The claim that the contract will be a five-year fixed-quantity sole-sourced agreement is also contradicted by the Army’s public disclosures and announcements about the program. The Army has repeatedly emphasized that in order for its small-drone procurement to be flexible and adaptive, it plans to conduct a product refresh every 2-3 years while leaving the door open to new suppliers with potentially superior technology. Several defense procurement specialists with whom we spoke confirmed that the SRR program was indeed designed accordingly. While the contract Red Cat signs might stipulate a 5 year term and specific quantities, those are upper bounds, not hard-coded expected values.

We also discovered in the course of our diligence that Red Cat’s November announcement of the SRR contract win was made improperly without the Army’s approval. While that’s unlikely to scuttle the contract win completely, our sources indicated that it might make negotiating the precise contract terms with the Army contentious and more difficult for Red Cat. It may also result in the Army more strictly enforcing contract terms and more willing to contemplate other suppliers if and when the opportunity presents itself.

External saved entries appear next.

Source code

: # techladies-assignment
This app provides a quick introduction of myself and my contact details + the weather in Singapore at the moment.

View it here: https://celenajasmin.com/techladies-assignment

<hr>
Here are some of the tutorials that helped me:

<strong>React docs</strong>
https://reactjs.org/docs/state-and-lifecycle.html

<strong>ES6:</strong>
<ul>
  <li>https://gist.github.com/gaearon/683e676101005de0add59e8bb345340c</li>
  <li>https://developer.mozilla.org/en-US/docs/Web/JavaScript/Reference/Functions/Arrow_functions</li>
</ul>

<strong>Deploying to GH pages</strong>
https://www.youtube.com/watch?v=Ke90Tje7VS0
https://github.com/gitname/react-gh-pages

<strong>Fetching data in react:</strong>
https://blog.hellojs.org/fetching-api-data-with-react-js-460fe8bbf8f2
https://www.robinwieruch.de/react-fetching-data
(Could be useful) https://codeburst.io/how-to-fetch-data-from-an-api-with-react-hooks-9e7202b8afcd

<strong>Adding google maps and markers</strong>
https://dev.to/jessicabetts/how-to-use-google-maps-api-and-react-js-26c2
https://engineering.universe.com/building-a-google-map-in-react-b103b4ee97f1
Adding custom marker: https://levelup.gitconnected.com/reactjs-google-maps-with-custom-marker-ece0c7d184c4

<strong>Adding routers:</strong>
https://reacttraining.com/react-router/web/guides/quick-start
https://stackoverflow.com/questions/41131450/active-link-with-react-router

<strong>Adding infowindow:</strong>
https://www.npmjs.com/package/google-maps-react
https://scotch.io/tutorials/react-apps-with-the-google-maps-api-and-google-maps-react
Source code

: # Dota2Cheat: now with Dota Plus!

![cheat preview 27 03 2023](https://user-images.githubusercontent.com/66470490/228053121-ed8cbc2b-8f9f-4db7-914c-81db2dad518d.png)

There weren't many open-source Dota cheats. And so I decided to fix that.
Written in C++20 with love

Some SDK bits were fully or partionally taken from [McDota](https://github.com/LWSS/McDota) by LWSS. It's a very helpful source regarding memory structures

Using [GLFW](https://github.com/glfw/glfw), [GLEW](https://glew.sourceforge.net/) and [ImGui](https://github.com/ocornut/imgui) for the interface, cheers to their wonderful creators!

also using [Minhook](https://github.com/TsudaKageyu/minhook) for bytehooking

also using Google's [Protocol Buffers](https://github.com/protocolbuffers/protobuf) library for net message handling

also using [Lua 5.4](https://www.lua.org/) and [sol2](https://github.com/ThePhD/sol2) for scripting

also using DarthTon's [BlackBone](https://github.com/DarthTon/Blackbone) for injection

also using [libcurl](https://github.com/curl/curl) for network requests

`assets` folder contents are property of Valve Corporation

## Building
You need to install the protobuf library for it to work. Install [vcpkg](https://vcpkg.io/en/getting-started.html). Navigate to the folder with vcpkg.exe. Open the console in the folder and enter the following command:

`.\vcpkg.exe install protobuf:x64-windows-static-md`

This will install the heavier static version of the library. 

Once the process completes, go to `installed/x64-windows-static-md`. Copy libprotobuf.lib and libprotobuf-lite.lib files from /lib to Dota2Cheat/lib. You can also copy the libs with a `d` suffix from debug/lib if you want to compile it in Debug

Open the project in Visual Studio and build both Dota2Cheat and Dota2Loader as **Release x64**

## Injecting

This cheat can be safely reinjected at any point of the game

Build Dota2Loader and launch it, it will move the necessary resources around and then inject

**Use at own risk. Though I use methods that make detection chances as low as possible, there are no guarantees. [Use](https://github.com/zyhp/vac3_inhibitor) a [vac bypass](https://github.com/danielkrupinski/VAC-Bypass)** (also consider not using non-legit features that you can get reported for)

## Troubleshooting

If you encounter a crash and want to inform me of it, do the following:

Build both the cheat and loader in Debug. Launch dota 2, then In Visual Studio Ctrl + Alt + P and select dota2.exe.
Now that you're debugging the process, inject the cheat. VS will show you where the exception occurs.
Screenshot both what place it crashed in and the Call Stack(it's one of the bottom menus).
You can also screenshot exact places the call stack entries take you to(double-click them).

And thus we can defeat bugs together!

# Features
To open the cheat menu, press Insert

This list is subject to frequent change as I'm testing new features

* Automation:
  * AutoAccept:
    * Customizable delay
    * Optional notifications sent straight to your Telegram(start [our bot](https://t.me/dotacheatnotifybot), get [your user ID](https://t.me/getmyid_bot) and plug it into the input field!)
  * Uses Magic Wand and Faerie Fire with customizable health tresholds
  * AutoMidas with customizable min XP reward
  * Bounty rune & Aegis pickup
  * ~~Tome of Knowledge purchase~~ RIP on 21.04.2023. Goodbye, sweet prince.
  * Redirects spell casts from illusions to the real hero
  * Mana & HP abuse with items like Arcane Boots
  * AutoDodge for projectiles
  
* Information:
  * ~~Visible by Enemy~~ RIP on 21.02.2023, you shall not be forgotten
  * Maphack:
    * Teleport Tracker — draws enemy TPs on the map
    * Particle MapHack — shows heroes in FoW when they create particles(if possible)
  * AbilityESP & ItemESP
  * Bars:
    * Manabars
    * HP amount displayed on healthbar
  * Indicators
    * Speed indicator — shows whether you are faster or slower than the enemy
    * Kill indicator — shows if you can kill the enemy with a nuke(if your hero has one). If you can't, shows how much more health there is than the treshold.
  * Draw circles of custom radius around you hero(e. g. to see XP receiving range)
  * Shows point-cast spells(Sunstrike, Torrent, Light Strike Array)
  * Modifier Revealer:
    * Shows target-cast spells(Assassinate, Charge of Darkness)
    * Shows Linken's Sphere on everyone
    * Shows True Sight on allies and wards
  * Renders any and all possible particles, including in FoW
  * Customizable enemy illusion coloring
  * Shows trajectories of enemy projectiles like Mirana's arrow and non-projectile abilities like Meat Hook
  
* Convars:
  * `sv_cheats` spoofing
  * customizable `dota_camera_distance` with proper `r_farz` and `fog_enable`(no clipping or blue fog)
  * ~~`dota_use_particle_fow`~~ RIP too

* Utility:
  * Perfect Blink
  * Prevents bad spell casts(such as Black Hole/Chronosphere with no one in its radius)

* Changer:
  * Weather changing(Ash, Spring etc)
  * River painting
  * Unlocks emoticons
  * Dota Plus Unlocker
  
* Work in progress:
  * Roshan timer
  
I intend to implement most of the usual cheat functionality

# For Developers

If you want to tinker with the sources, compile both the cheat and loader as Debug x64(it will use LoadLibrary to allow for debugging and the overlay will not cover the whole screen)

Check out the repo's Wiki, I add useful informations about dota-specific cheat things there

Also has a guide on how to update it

Red Cat has been misleading investors about its manufacturing capacity for years. Over the last 3 years, Red Cat has promised investors multiple times that within some clearly definable near-term deadline it will be capable of producing “thousands of drones” per month. First it was “by the fall” in early 2022, then it was “in a few months” in November of 2022, then “now” in March of 2023, then “in a few months” in July of that year, then “now” (again) in early 2024, and most recently (in September) it was to be at some point in 2025. We present the full comical timeline of management’s contradictory and misleading assurances below, but investors shouldn’t find it funny that drone industry sources close to the company don’t think Red Cat has the manufacturing capability for mass production of drones. Getting there would take time and a real capital expenditure commitment. Considering that Red Cat has dedicated a total of just $3 million to capex over the last 3 years (most of it in 2022), it’s going to be a long and expensive slog to the kind of facilities that would enable a respectable drone manufacturing operation. It certainly won’t be ready to meet investor expectations for 2025.

Management has also sent conflicting signals about Red Cat’s ability to manufacture more than one model on the Teal production line. On the one hand, management is guiding to tens of millions of dollars in 2025 revenue from each of the Teal 3 and Black Widow (SRR) models. On the other hand, management blamed the precipitous dip in sales of the Teal 2 model in the second half of 2024 on the need to retool the factory for the SRR. So, can the factory produce two models simultaneously? Realistically, we think Red Cat faces a dual predicament – the company indeed lacks the manufacturing capacity to produce two models concurrently and, at the same time, demand for its $15,000 drones is much weaker than management lets on.